Notice that
[tex]x^2+14xy+49y^2=(x+7y)^2[/tex]
so the constraint is a set of two lines,
[tex](x+7y)^2=100\implies\begin{cases}x+7y=10\\x+7y=10\end{cases}[/tex]
and only the first line passes through the first quadrant.
The distance between any point [tex](x,y)[/tex] in the plane is [tex]\sqrt{x^2+y^2}[/tex], but we know that [tex]\sqrt{f(x,y)}[/tex] and [tex]f(x,y)[/tex] share the same critical points, so we need only worry about minimizing [tex]x^2+y^2[/tex]. The Lagrangian for this problem is then
[tex]L(x,y,\lambda)=x^2+y^2+\lambda(x+7y-10)[/tex]
with partial derivatives (set equal to 0)
[tex]L_x=2x+\lambda=0[/tex]
[tex]L_y=2y+7\lambda=0[/tex]
[tex]L_\lambda=x+7y-10=0[/tex]
We have
[tex]L_y-7L_x=2y-14x=0\implies y=7x[/tex]
which tells us that
[tex]x+7y-10=0\iff x+49x=10\implies x=\dfrac15\implies y=\dfrac75[/tex]
so that [tex]\left(\dfrac15,\dfrac75\right)[/tex] is a critical point. The Hessian for the target function [tex]x^2+y^2[/tex] is
[tex]H(x,y)=\begin{bmatrix}2&0\\0&2\end{bmatrix}[/tex]

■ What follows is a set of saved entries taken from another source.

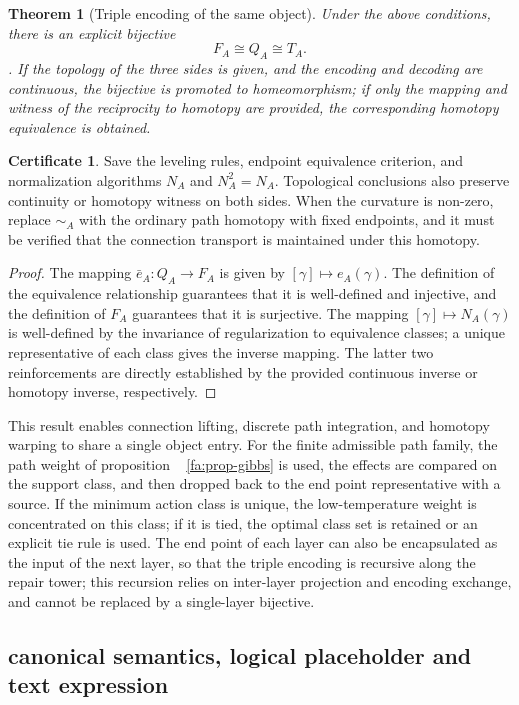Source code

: \documentclass[11pt,a4paper]{article}
\theoremstyle{plain}
\newtheorem{theorem}{Theorem}[section]
\theoremstyle{definition}
\newtheorem*{certificate}{Certificate}
\theoremstyle{remark}
\begin{document}
\begin{CJK*}
\begin{theorem}
[Triple encoding of the same object]\label{ss:three-encoding}
Under the above conditions, there is an explicit bijective \[
 F_A\cong Q_A\cong T_A.
\]. If the topology of the three sides is given, and the encoding and decoding are continuous, the bijective is promoted to homeomorphism; if only the mapping and witness of the reciprocity to homotopy are provided, the corresponding homotopy equivalence is obtained.\end{theorem}
\begin{certificate}
Save the leveling rules, endpoint equivalence criterion, and normalization algorithms $N_A$ and $N_A^2=N_A$. Topological conclusions also preserve continuity or homotopy witness on both sides. When the curvature is non-zero, replace $\sim_A$ with the ordinary path homotopy with fixed endpoints, and it must be verified that the connection transport is maintained under this homotopy.\end{certificate}
\begin{proof}
The mapping $\bar e_A:Q_A\to F_A$ is given by $[\gamma]\mapsto e_A(\gamma)$. The definition of the equivalence relationship guarantees that it is well-defined and injective, and the definition of $F_A$ guarantees that it is surjective. The mapping $[\gamma]\mapsto N_A(\gamma)$ is well-defined by the invariance of regularization to equivalence classes; a unique representative of each class gives the inverse mapping. The latter two reinforcements are directly established by the provided continuous inverse or homotopy inverse, respectively.\end{proof}


This result enables connection lifting, discrete path integration, and homotopy warping to share a single object entry. For the finite admissible path family, the path weight of proposition ~ \ref{fa:prop-gibbs} is used, the effects are compared on the support class, and then dropped back to the end point representative with a source. If the minimum action class is unique, the low-temperature weight is concentrated on this class; if it is tied, the optimal class set is retained or an explicit tie rule is used. The end point of each layer can also be encapsulated as the input of the next layer, so that the triple encoding is recursive along the repair tower; this recursion relies on inter-layer projection and encoding exchange, and cannot be replaced by a single-layer bijective.

\subsection { canonical semantics, logical placeholder and text expression }


\end{CJK*}
\end{document}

which is positive definite for all [tex]x,y[/tex], so the critical point is the site of a minimum. The minimum distance itself (which we don't seem to care about for this problem, but we might as well state it) is [tex]\sqrt{\left(\dfrac15\right)^2+\left(\dfrac75\right)^2}=2[/tex].